Earlier this morning, Google introduced a beta version of its new phone application, Google Maps Navigation. As the name suggests, this is nothing more than a turn by turn navigation app, using all the information Google has accumulated over the last years and made available via Google Maps. Nothing really special, except for the fact this is a free application for Google's own Android OS, with versions for other smartphones coming at a later date. The rest of the app details have been covered by Gizmodo in a neat post.

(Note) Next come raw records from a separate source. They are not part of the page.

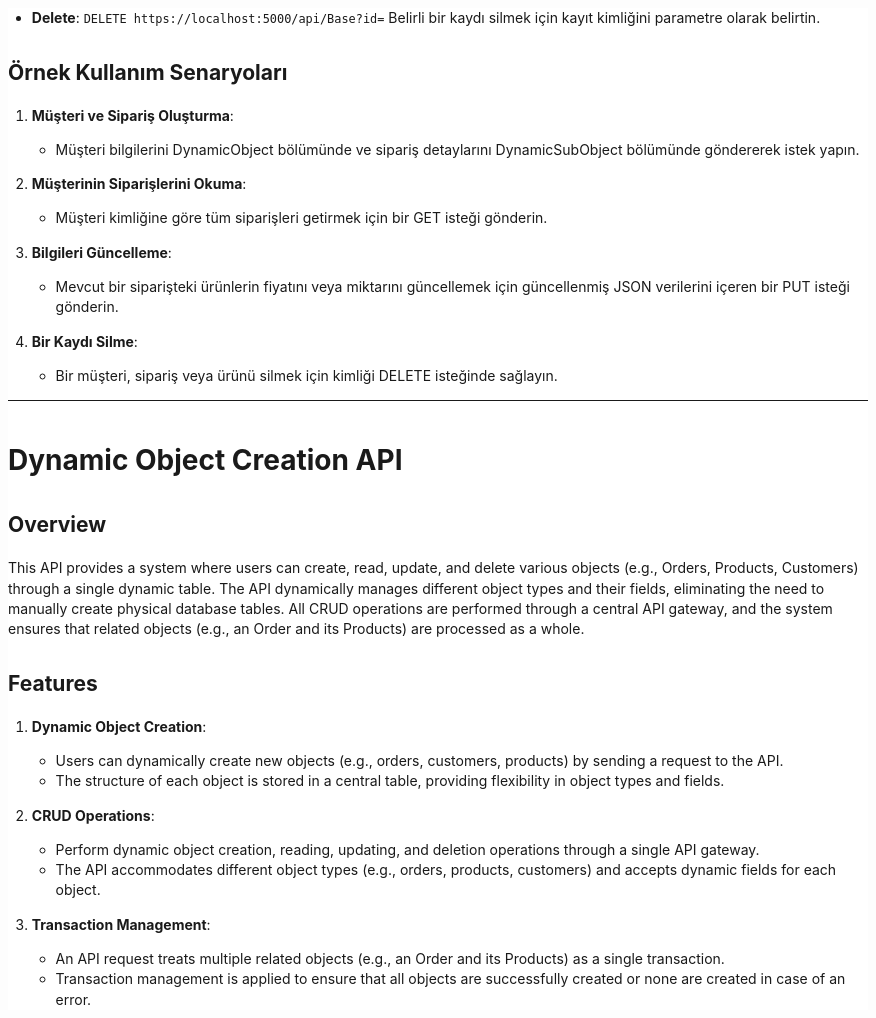  - **Delete**:
  `DELETE https://localhost:5000/api/Base?id=`
  Belirli bir kaydı silmek için kayıt kimliğini parametre olarak belirtin.

## Örnek Kullanım Senaryoları

1. **Müşteri ve Sipariş Oluşturma**:
   - Müşteri bilgilerini DynamicObject bölümünde ve sipariş detaylarını DynamicSubObject bölümünde göndererek istek yapın.

2. **Müşterinin Siparişlerini Okuma**:
   - Müşteri kimliğine göre tüm siparişleri getirmek için bir GET isteği gönderin.

3. **Bilgileri Güncelleme**:
   - Mevcut bir siparişteki ürünlerin fiyatını veya miktarını güncellemek için güncellenmiş JSON verilerini içeren bir PUT isteği gönderin.

4. **Bir Kaydı Silme**:
   - Bir müşteri, sipariş veya ürünü silmek için kimliği DELETE isteğinde sağlayın.

-----------------------------------------------------------------------------------------------------------------------------------------------------------------

# Dynamic Object Creation API

## Overview

This API provides a system where users can create, read, update, and delete various objects (e.g., Orders, Products, Customers) through a single dynamic table. The API dynamically manages different object types and their fields, eliminating the need to manually create physical database tables. All CRUD operations are performed through a central API gateway, and the system ensures that related objects (e.g., an Order and its Products) are processed as a whole.

## Features

1. **Dynamic Object Creation**:
   - Users can dynamically create new objects (e.g., orders, customers, products) by sending a request to the API.
   - The structure of each object is stored in a central table, providing flexibility in object types and fields.

2. **CRUD Operations**:
   - Perform dynamic object creation, reading, updating, and deletion operations through a single API gateway.
   - The API accommodates different object types (e.g., orders, products, customers) and accepts dynamic fields for each object.

3. **Transaction Management**:
   - An API request treats multiple related objects (e.g., an Order and its Products) as a single transaction.
   - Transaction management is applied to ensure that all objects are successfully created or none are created in case of an error.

As noted there, Google faces no competition with its newest toy. Similar apps for the iPhone run around $25 per year, while Google is totally free (at least for the time being). Gizmodo is concerned with the severe lack of competition at the same price level, and wrote another piece detailing what's in in for the rest of navigation software makers, who also offer navigation devices that could end up being replaced by the same smartphones Google is offering this app for.


The criticism expressed in the article can easily be applied to any other venue Google is or may be involved in the future. It has been commented several times how most Google products face little to no competition, with most pressure coming from other behemoths like Yahoo or Microsoft, instead of innovative startups like RTM, and one wonders where all that venture capital money went. But I never considered what's in for all the companies making business in fields that Google chose to participate in, and how its lack of a price can seriously damage these companies in little time, possibly putting them out of business. It may be nice to have superb services available for nothing, but man, it obliterates any competition it may have. Not to mention that, while Google main sources of revenue can sustain other ventures for now, in the long term everything could change, and we could end paying for services coming from just one company. Mapping the entire planet is a costly affair.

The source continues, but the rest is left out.